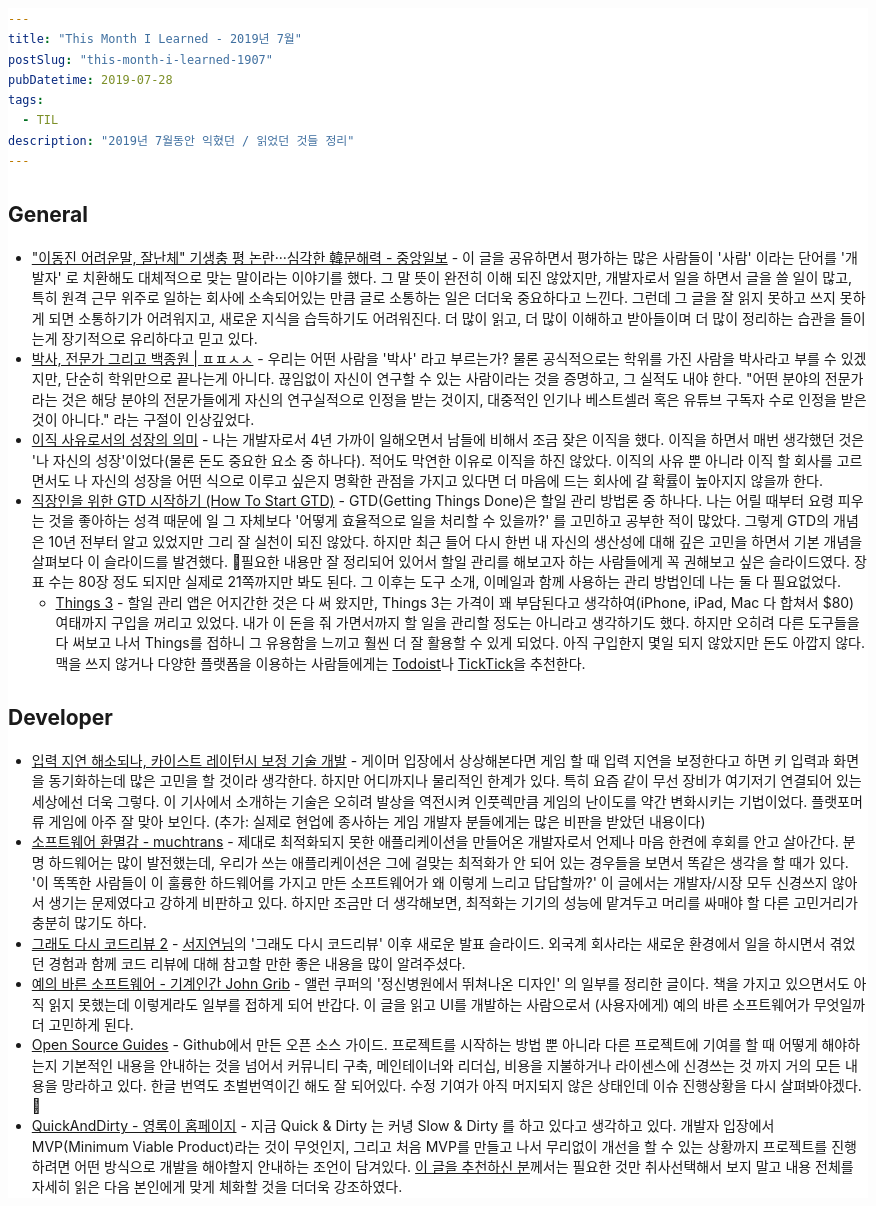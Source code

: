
 ```yaml
---
title: "This Month I Learned - 2019년 7월"
postSlug: "this-month-i-learned-1907"
pubDatetime: 2019-07-28
tags:
  - TIL
description: "2019년 7월동안 익혔던 / 읽었던 것들 정리"
---
```


## General

- ["이동진 어려운말, 잘난체" 기생충 평 논란···심각한 韓문해력 - 중앙일보](https://news.joins.com/article/23518356) - 이 글을 공유하면서 평가하는 많은 사람들이 '사람' 이라는 단어를 '개발자' 로 치환해도 대체적으로 맞는 말이라는 이야기를 했다. 그 말 뜻이 완전히 이해 되진 않았지만, 개발자로서 일을 하면서 글을 쓸 일이 많고, 특히 원격 근무 위주로 일하는 회사에 소속되어있는 만큼 글로 소통하는 일은 더더욱 중요하다고 느낀다. 그런데 그 글을 잘 읽지 못하고 쓰지 못하게 되면 소통하기가 어려워지고, 새로운 지식을 습득하기도 어려워진다. 더 많이 읽고, 더 많이 이해하고 받아들이며 더 많이 정리하는 습관을 들이는게 장기적으로 유리하다고 믿고 있다.
- [박사, 전문가 그리고 백종원 | ㅍㅍㅅㅅ](https://ppss.kr/archives/198491) - 우리는 어떤 사람을 '박사' 라고 부르는가? 물론 공식적으로는 학위를 가진 사람을 박사라고 부를 수 있겠지만, 단순히 학위만으로 끝나는게 아니다. 끊임없이 자신이 연구할 수 있는 사람이라는 것을 증명하고, 그 실적도 내야 한다. "어떤 분야의 전문가라는 것은 해당 분야의 전문가들에게 자신의 연구실적으로 인정을 받는 것이지, 대중적인 인기나 베스트셀러 혹은 유튜브 구독자 수로 인정을 받은 것이 아니다." 라는 구절이 인상깊었다.
- [이직 사유로서의 성장의 의미](https://brunch.co.kr/@curahee/58?fbclid=IwAR3ltis1VL4Nj5ziStzIMJ0Aq4OaW_-QfJKFdcmUnM7ao3ocJJ0jibXRfJI) - 나는 개발자로서 4년 가까이 일해오면서 남들에 비해서 조금 잦은 이직을 했다. 이직을 하면서 매번 생각했던 것은 '나 자신의 성장'이었다(물론 돈도 중요한 요소 중 하나다). 적어도 막연한 이유로 이직을 하진 않았다. 이직의 사유 뿐 아니라 이직 할 회사를 고르면서도 나 자신의 성장을 어떤 식으로 이루고 싶은지 명확한 관점을 가지고 있다면 더 마음에 드는 회사에 갈 확률이 높아지지 않을까 한다.
- [직장인을 위한 GTD 시작하기 (How To Start GTD)](https://www.slideshare.net/mobile/phploveme/gtd-how-to-start-gtd) - GTD(Getting Things Done)은 할일 관리 방법론 중 하나다. 나는 어릴 때부터 요령 피우는 것을 좋아하는 성격 때문에 일 그 자체보다 '어떻게 효율적으로 일을 처리할 수 있을까?' 를 고민하고 공부한 적이 많았다. 그렇게 GTD의 개념은 10년 전부터 알고 있었지만 그리 잘 실천이 되진 않았다. 하지만 최근 들어 다시 한번 내 자신의 생산성에 대해 깊은 고민을 하면서 기본 개념을 살펴보다 이 슬라이드를 발견했다. 필요한 내용만 잘 정리되어 있어서 할일 관리를 해보고자 하는 사람들에게 꼭 권해보고 싶은 슬라이드였다. 장표 수는 80장 정도 되지만 실제로 21쪽까지만 봐도 된다. 그 이후는 도구 소개, 이메일과 함께 사용하는 관리 방법인데 나는 둘 다 필요없었다.
  - [Things 3](https://culturedcode.com/things/) - 할일 관리 앱은 어지간한 것은 다 써 왔지만, Things 3는 가격이 꽤 부담된다고 생각하여(iPhone, iPad, Mac 다 합쳐서 \$80) 여태까지 구입을 꺼리고 있었다. 내가 이 돈을 줘 가면서까지 할 일을 관리할 정도는 아니라고 생각하기도 했다. 하지만 오히려 다른 도구들을 다 써보고 나서 Things를 접하니 그 유용함을 느끼고 훨씬 더 잘 활용할 수 있게 되었다. 아직 구입한지 몇일 되지 않았지만 돈도 아깝지 않다. 맥을 쓰지 않거나 다양한 플랫폼을 이용하는 사람들에게는 [Todoist](https://todoist.com)나 [TickTick](https://www.ticktick.com)을 추천한다.

## Developer

- [입력 지연 해소되나, 카이스트 레이턴시 보정 기술 개발](https://www.gamemeca.com/view.php?gid=1563238) - 게이머 입장에서 상상해본다면 게임 할 때 입력 지연을 보정한다고 하면 키 입력과 화면을 동기화하는데 많은 고민을 할 것이라 생각한다. 하지만 어디까지나 물리적인 한계가 있다. 특히 요즘 같이 무선 장비가 여기저기 연결되어 있는 세상에선 더욱 그렇다. 이 기사에서 소개하는 기술은 오히려 발상을 역전시켜 인풋렉만큼 게임의 난이도를 약간 변화시키는 기법이었다. 플랫포머류 게임에 아주 잘 맞아 보인다. (추가: 실제로 현업에 종사하는 게임 개발자 분들에게는 많은 비판을 받았던 내용이다)
- [소프트웨어 환멸감 - muchtrans](https://muchtrans.com/translations/software-disenchantment.ko.html) - 제대로 최적화되지 못한 애플리케이션을 만들어온 개발자로서 언제나 마음 한켠에 후회를 안고 살아간다. 분명 하드웨어는 많이 발전했는데, 우리가 쓰는 애플리케이션은 그에 걸맞는 최적화가 안 되어 있는 경우들을 보면서 똑같은 생각을 할 때가 있다. '이 똑똑한 사람들이 이 훌륭한 하드웨어를 가지고 만든 소프트웨어가 왜 이렇게 느리고 답답할까?' 이 글에서는 개발자/시장 모두 신경쓰지 않아서 생기는 문제였다고 강하게 비판하고 있다. 하지만 조금만 더 생각해보면, 최적화는 기기의 성능에 맡겨두고 머리를 싸매야 할 다른 고민거리가 충분히 많기도 하다.
- [그래도 다시 코드리뷰 2](https://www.slideshare.net/JiyeonSeo2/ss-154306126) - [서지연님](https://twitter.com/seojeee)의 '그래도 다시 코드리뷰' 이후 새로운 발표 슬라이드. 외국계 회사라는 새로운 환경에서 일을 하시면서 겪었던 경험과 함께 코드 리뷰에 대해 참고할 만한 좋은 내용을 많이 알려주셨다.
- [예의 바른 소프트웨어 - 기계인간 John Grib](https://johngrib.github.io/wiki/polite-software/) - 앨런 쿠퍼의 '정신병원에서 뛰쳐나온 디자인' 의 일부를 정리한 글이다. 책을 가지고 있으면서도 아직 읽지 못했는데 이렇게라도 일부를 접하게 되어 반갑다. 이 글을 읽고 UI를 개발하는 사람으로서 (사용자에게) 예의 바른 소프트웨어가 무엇일까 더 고민하게 된다.
- [Open Source Guides](https://opensource.guide/ko/) - Github에서 만든 오픈 소스 가이드. 프로젝트를 시작하는 방법 뿐 아니라 다른 프로젝트에 기여를 할 때 어떻게 해야하는지 기본적인 내용을 안내하는 것을 넘어서 커뮤니티 구축, 메인테이너와 리더십, 비용을 지불하거나 라이센스에 신경쓰는 것 까지 거의 모든 내용을 망라하고 있다. 한글 번역도 초벌번역이긴 해도 잘 되어있다. 수정 기여가 아직 머지되지 않은 상태인데 이슈 진행상황을 다시 살펴봐야겠다. 🤔
- [QuickAndDirty - 영록이 홈페이지](http://youngrok.com/QuickAndDirty?fbclid=IwAR0VZmNxCUnKLe4iRXEkYJSg06ofGPOBMreL7NCUz7qlVgoofEzaJf64pns) - 지금 Quick & Dirty 는 커녕 Slow & Dirty 를 하고 있다고 생각하고 있다. 개발자 입장에서 MVP(Minimum Viable Product)라는 것이 무엇인지, 그리고 처음 MVP를 만들고 나서 무리없이 개선을 할 수 있는 상황까지 프로젝트를 진행하려면 어떤 방식으로 개발을 해야할지 안내하는 조언이 담겨있다. [이 글을 추천하신 분](https://twitter.com/ahastudio)께서는 필요한 것만 취사선택해서 보지 말고 내용 전체를 자세히 읽은 다음 본인에게 맞게 체화할 것을 더더욱 강조하였다.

+++

Goal of the exercise: The answer is to be the lines from the one holding "- [Open Source" through the end of the data above, transcribed character for character, both ends included.

Exercise response:
- [Open Source Guides](https://opensource.guide/ko/) - Github에서 만든 오픈 소스 가이드. 프로젝트를 시작하는 방법 뿐 아니라 다른 프로젝트에 기여를 할 때 어떻게 해야하는지 기본적인 내용을 안내하는 것을 넘어서 커뮤니티 구축, 메인테이너와 리더십, 비용을 지불하거나 라이센스에 신경쓰는 것 까지 거의 모든 내용을 망라하고 있다. 한글 번역도 초벌번역이긴 해도 잘 되어있다. 수정 기여가 아직 머지되지 않은 상태인데 이슈 진행상황을 다시 살펴봐야겠다. 🤔
- [QuickAndDirty - 영록이 홈페이지](http://youngrok.com/QuickAndDirty?fbclid=IwAR0VZmNxCUnKLe4iRXEkYJSg06ofGPOBMreL7NCUz7qlVgoofEzaJf64pns) - 지금 Quick & Dirty 는 커녕 Slow & Dirty 를 하고 있다고 생각하고 있다. 개발자 입장에서 MVP(Minimum Viable Product)라는 것이 무엇인지, 그리고 처음 MVP를 만들고 나서 무리없이 개선을 할 수 있는 상황까지 프로젝트를 진행하려면 어떤 방식으로 개발을 해야할지 안내하는 조언이 담겨있다. [이 글을 추천하신 분](https://twitter.com/ahastudio)께서는 필요한 것만 취사선택해서 보지 말고 내용 전체를 자세히 읽은 다음 본인에게 맞게 체화할 것을 더더욱 강조하였다.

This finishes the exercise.